Background information
- Born: 1986 (age 39–40) Hefei, China
- Occupation: Musician
- Instrument: Percussion

= Beibei Wang =

Chinese musician

Beibei Wang (王贝贝 (Wáng Bèibèi)) is a Chinese percussionist living in London. She has been a soloist with the BBC Concert Orchestra and BBC Symphony Orchestra, among others. She was a jury member for the BBC Young Musician competition.

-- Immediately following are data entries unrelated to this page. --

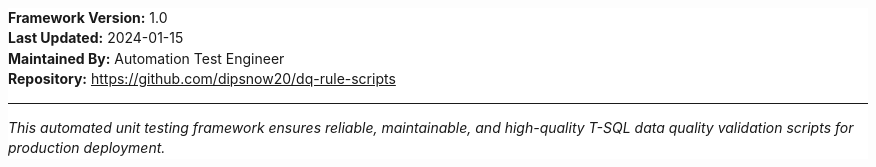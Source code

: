 **Framework Version:** 1.0  
**Last Updated:** 2024-01-15  
**Maintained By:** Automation Test Engineer  
**Repository:** https://github.com/dipsnow20/dq-rule-scripts  

---

*This automated unit testing framework ensures reliable, maintainable, and high-quality T-SQL data quality validation scripts for production deployment.*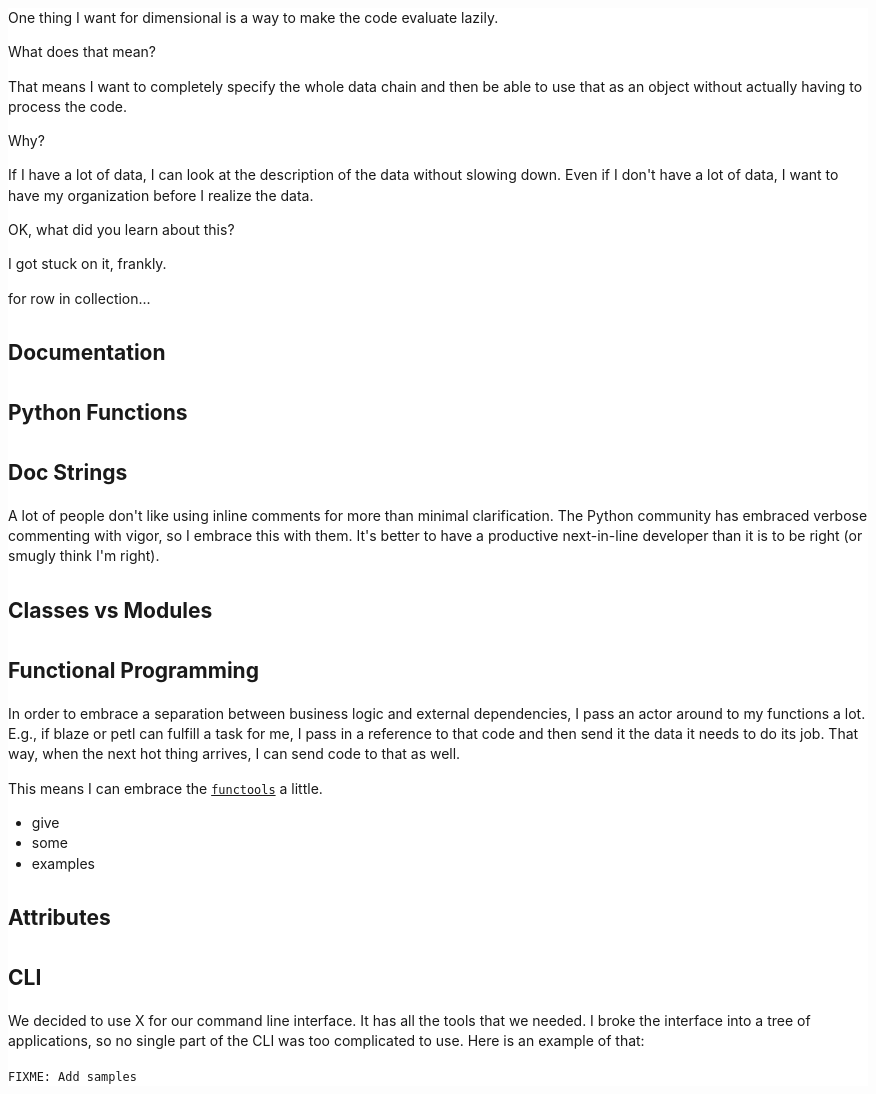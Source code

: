 One thing I want for dimensional is a way to make the code evaluate lazily.

What does that mean?

That means I want to completely specify the whole data chain and then be able to use that as an object without actually having to process the code.

Why?

If I have a lot of data, I can look at the description of the data without slowing down.  Even if I don't have a lot of data, I want to have my organization before I realize the data.

OK, what did you learn about this?

I got stuck on it, frankly.

for row in collection...
## Documentation

## Python Functions

## Doc Strings

A lot of people don't like using inline comments for more than minimal clarification.  The Python community has embraced verbose commenting with vigor, so I embrace this with them.  It's better to have a productive next-in-line developer than it is to be right (or smugly think I'm right).

## Classes vs Modules

## Functional Programming

In order to embrace a separation between business logic and external dependencies, I pass an actor around to my functions a lot.  E.g., if blaze or petl can fulfill a task for me, I pass in a reference to that code and then send it the data it needs to do its job.  That way, when the next hot thing arrives, I can send code to that as well.

This means I can embrace the [`functools`](https://docs.python.org/3.5/library/functools.html) a little.

* give
* some
* examples

## Attributes

## CLI

We decided to use X for our command line interface.  It has all the tools that we needed.  I broke the interface into a tree of applications, so no single part of the CLI was too complicated to use.  Here is an example of that:

    FIXME: Add samples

== Early life and education ==
Beibei Wang grew up in Hefei, China. She received her bachelor's and master's degrees in Chinese percussion performance from the Central Conservatory of Music, Beijing and in 2011, moved to London, United Kingdom to pursue her master's in percussion performance at the Royal Academy of Music.

== Career ==
In 2008, Beibei Wang made her debut performance as a primary percussionist performing Tea: A Mirror of Soul by Chinese-American composer Tan Dun. In 2009, she performed the world premiere of Tan's Earth Concerto at the 2009 Grafenegg Festival with conductor Kristjan Järvi and the Tonkünstler Orchestra. In 2018, Wang featured as soloist performing Tan Dun's Tears of Nature percussion concerto with the BBC Concert Orchestra and conductor Barry Wordsworth on their 2018 China Tour.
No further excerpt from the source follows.